Mayflower preaches a very strong educational philosophy grounded in self-reliance, self-sacrifice, public service and physical toughness. In Solarin's words, the students must be "rugged." Since the school was first established, in the boarding house, female students are forbidden from using any form of cosmetics. A rigorous, military-style living regimen requires that every student wake up at 5:15 am for a round of moderate physical exercise which involved running and in-field stretches. In his days, Dr. Solarin would often be the first to show up for these exercises. He urged his students to always "lead by example."

The school's motto is “Knowledge is Light” and it is noted for the outstanding quality of its graduates, many of whom are leaders in Nigeria and abroad.
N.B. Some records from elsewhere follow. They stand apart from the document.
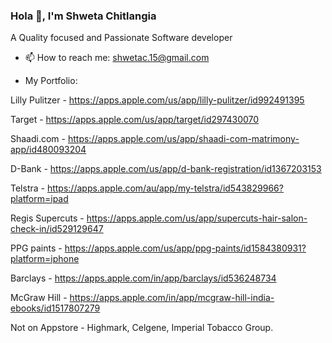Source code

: ### Hola 👋, I'm Shweta Chitlangia
A Quality focused and Passionate Software developer

- 📫 How to reach me: shwetac.15@gmail.com

- My Portfolio:

Lilly Pulitzer - https://apps.apple.com/us/app/lilly-pulitzer/id992491395

Target - https://apps.apple.com/us/app/target/id297430070

Shaadi.com - https://apps.apple.com/us/app/shaadi-com-matrimony-app/id480093204

D-Bank - https://apps.apple.com/us/app/d-bank-registration/id1367203153

Telstra - https://apps.apple.com/au/app/my-telstra/id543829966?platform=ipad

Regis Supercuts - https://apps.apple.com/us/app/supercuts-hair-salon-check-in/id529129647

PPG paints - https://apps.apple.com/us/app/ppg-paints/id1584380931?platform=iphone

Barclays - https://apps.apple.com/in/app/barclays/id536248734

McGraw Hill - https://apps.apple.com/in/app/mcgraw-hill-india-ebooks/id1517807279

Not on Appstore - Highmark, Celgene, Imperial Tobacco Group.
Every student is taught the basics of rudimentary and mechanized farming as part of a well rounded, self-sustaining education.

The students wear a uniform styled after Tai Solarin's trademark apparel —simple khaki shorts and short-sleeve shirts. This applies to both male and female students. Graduates of the school are called "Ex-Mays."

The school's sound academic reputation has produced a long record of achievements, including the first female engineer in sub-Saharan Africa.[citation needed]

In 1962 a team of 13 American college and university students spent June and July at Mayflower under the sponsorship of Operation Crossroads Africa. The team worked with counterpart students from Wesley College, Ibadan, to construct a building that would serve as a library for the school. The team was led by the then College Chaplain of Alma College, Alma, Michigan. As a consequence of the Crossroads experience, a relationship was formed between Alma and Mayflower School. Between 1963 and 1988, annually, an Alma College student spent the year as a teacher at Mayflower. In the course of the relationship several Mayflower students studied at, and graduated from, Alma College; and Tai Solarin was awarded the college’s honorary degree. The Crossroads and Alma College connection is detailed in Dr. Solarin’s own history, Mayflower, The Story of a School, (Lagos, Nigeria, John West Publications, 1970).